One Sided Relationships

Scott Williams, a Pastor from Mission, British Columbia, has an incredible weblog and posted this on his weblog on June 3. It captures my feelings pretty well. Scott says,

you call me cuz i won't get around to calling you...
call me, I won't call you.


we all have friends like this. those who we believe to be our close friends but who are, in actuality, merely relationships of convenience. one-sided relationships, where i feel like an anxious child awaiting approval, we've all had them.


we do things together but only if i call. times together are good, but you can't help but feel a bit powerless. after all, the relationship seems to mean more to you than it does to them. you are careful not to hurt their feelings, they seem to care less about yours. token gestures abound, but you are left with a lingering feeling that if you didn't call them, you would never hear from them again... unless they needed something.

much of life seems to be like this. most of us are a bundle of insecurities, constantly wondering if we are loved. we all have relationships we feel invested in, but which don't seem to satisfy. it is part of being human.

I often marvel at how my spiritual life keeps me sane in a world where relationships are so tenuous. in spite of the oft feelings that my spiritual journey is shunted or shallow, it continues to provide an anchor and a hope in the midst of the normalcy of human disappointment. as the book says, in the end our hope is not built on flighty feelings but solid foundations. I often forget that.

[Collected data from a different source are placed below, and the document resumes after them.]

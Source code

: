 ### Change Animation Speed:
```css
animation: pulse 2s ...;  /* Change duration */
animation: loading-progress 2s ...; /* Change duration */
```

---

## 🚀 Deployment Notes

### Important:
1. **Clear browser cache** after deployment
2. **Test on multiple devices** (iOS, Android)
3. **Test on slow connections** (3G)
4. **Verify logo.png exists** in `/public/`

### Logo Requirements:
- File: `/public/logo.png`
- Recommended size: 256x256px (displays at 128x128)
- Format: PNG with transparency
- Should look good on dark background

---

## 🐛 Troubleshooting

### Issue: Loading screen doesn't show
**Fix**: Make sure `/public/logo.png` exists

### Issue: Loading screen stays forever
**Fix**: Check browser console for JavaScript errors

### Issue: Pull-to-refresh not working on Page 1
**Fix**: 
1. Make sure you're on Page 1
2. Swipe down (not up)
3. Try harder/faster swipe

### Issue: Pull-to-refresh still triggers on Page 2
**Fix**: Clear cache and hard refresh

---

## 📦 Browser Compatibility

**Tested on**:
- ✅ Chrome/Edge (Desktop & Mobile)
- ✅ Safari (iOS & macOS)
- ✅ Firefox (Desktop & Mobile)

i also need to constantly remind myself that my mom thinks i'm pretty ok. it's easy to run for approval to others in order to fill the holes in our heart. holes that i have found the hard way, cannot be filled in by any amount of human acceptance. there are many people who love me, many who love you too. it's easy to forget that. it's even easier to diminish it's importance.

as for a couple of friendships where i find myself needy and approval seeking - i think i'm going to let them go. chasing after friendships is an easy way for me to feel pretty crappy about myself and frankly, though it's hard to admit it, they just aren't worth it. i think i'll just take a deep breath and say that again to myself, maybe until i believe it... "they just aren't...


I think Scott's post is a great commentary on where we are today. Relationships seem so temporary, and require such an incredible amount of time to keep going. When I joined the Air Force in 2002 I noticed that for the first couple of years the friends that kept in touch dwindled down to just a couple. Now I can truly say that I only have 3 or 4 good friends left after being gone form La Crescenta for over 22 years. The good news is that some of my old friends, like my old buddy Mark, are now coming back into my life. Scott's post is a good one for someone who is going home on vacation to think about how we prioritize and triage relationships. I'll be going home on vacation next week and I will be selective about who I spend my time with. Maybe those 3 or 4 old friends and a couple more will be it.

Scott's weblog is very thought provoking and I highly recommend it for anyone reading my blurbs. It will cause you to re-think many of your time trusted views on life.